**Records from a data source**
────────

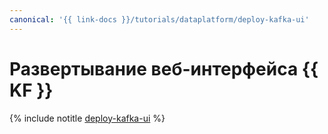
 ```yaml
---
canonical: '{{ link-docs }}/tutorials/dataplatform/deploy-kafka-ui'
---
```


# Развертывание веб-интерфейса {{ KF }}

{% include notitle [deploy-kafka-ui](../../_tutorials/dataplatform/deploy-kafka-ui.md) %}
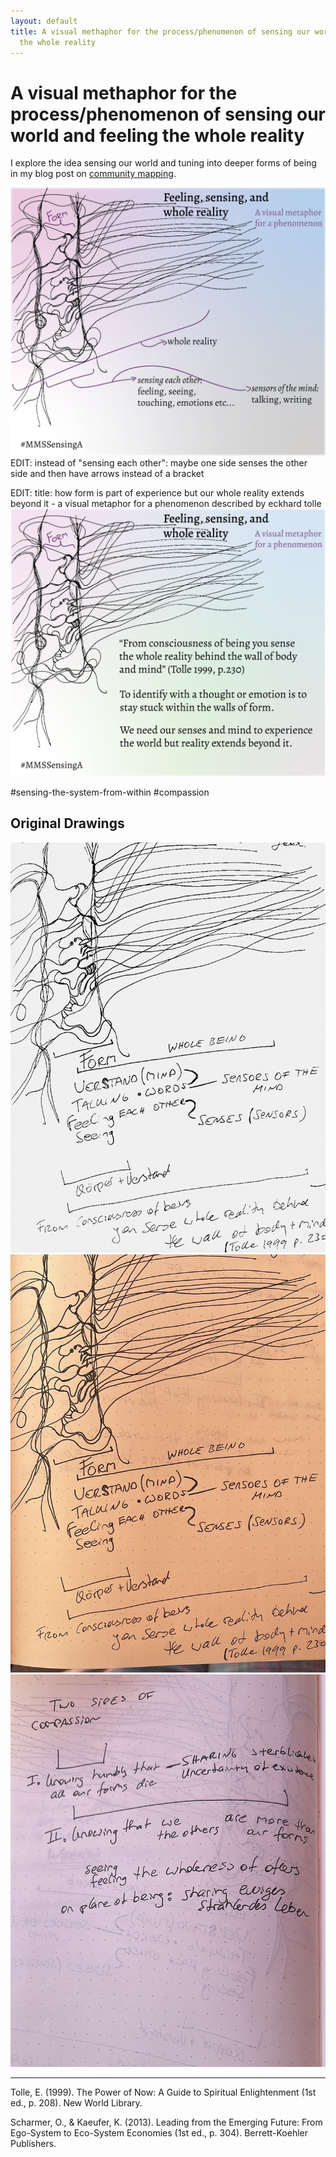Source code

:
 ```yaml
---
layout: default
title: A visual methaphor for the process/phenomenon of sensing our world and feeling
  the whole reality
---
```

# A visual methaphor for the process/phenomenon of sensing our world and feeling the whole reality

I explore the idea sensing our world and tuning into deeper forms of being in my blog post on [community mapping](https://www.omprakash.org/blog/leon-capstone-blog-week-6-community-mapping).

![](media/MMSSensingA-01.png)
EDIT: instead of "sensing each other": maybe one side senses the other side and then have arrows instead of a bracket

EDIT: title: how form is part of experience but our whole reality extends beyond it  - a visual metaphor for a phenomenon described by eckhard tolle 
![](media/MMSSensingA-02.png)



#sensing-the-system-from-within #compassion

## Original Drawings

![](media/cleanshot_2024-02-18-at-12-27-08@2x.png)
![](media/cleanshot_2024-02-18-at-11-48-45@2x.png)
![](media/cleanshot_2024-02-18-at-11-48-57@2x.png)


___
Tolle, E. (1999). The Power of Now: A Guide to Spiritual Enlightenment (1st ed., p. 208). New World Library.


Scharmer, O., & Kaeufer, K. (2013). Leading from the Emerging Future: From Ego-System to Eco-System Economies (1st ed., p. 304). Berrett-Koehler Publishers.
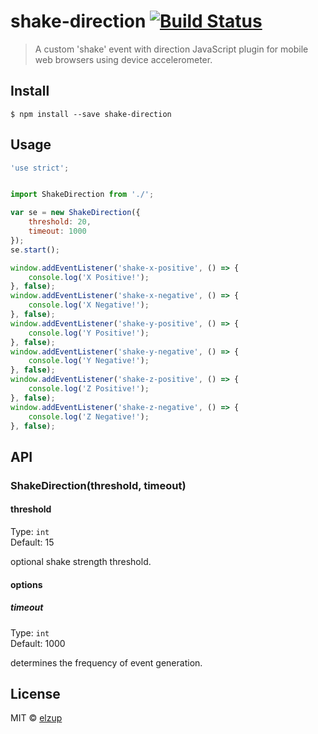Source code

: # shake-direction [![Build Status](https://travis-ci.org/elzup/shake-direction.svg?branch=master)](https://travis-ci.org/elzup/shake-direction)

> A custom &#39;shake&#39; event with direction JavaScript plugin for mobile web browsers using device accelerometer.


## Install

```
$ npm install --save shake-direction
```


## Usage

```js
'use strict';


import ShakeDirection from './';

var se = new ShakeDirection({
	threshold: 20,
	timeout: 1000
});
se.start();

window.addEventListener('shake-x-positive', () => {
	console.log('X Positive!');
}, false);
window.addEventListener('shake-x-negative', () => {
	console.log('X Negative!');
}, false);
window.addEventListener('shake-y-positive', () => {
	console.log('Y Positive!');
}, false);
window.addEventListener('shake-y-negative', () => {
	console.log('Y Negative!');
}, false);
window.addEventListener('shake-z-positive', () => {
	console.log('Z Positive!');
}, false);
window.addEventListener('shake-z-negative', () => {
	console.log('Z Negative!');
}, false);
```


## API

### ShakeDirection(threshold, timeout)

#### threshold

Type: `int`<br>
Default: 15

optional shake strength threshold.

#### options

##### timeout

Type: `int`<br>
Default: 1000

determines the frequency of event generation.

## License

MIT © [elzup](http://elzup.com)

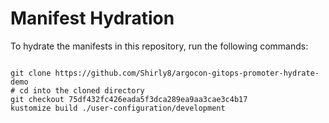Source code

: 
# Manifest Hydration

To hydrate the manifests in this repository, run the following commands:

```shell

git clone https://github.com/Shirly8/argocon-gitops-promoter-hydrate-demo
# cd into the cloned directory
git checkout 75df432fc426eada5f3dca289ea9aa3cae3c4b17
kustomize build ./user-configuration/development
```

────────

**Work to complete**
From the entries, report every line in which the string "threshold" occurs.

**Result of the exercise**
	threshold: 20,
### ShakeDirection(threshold, timeout)
#### threshold
optional shake strength threshold.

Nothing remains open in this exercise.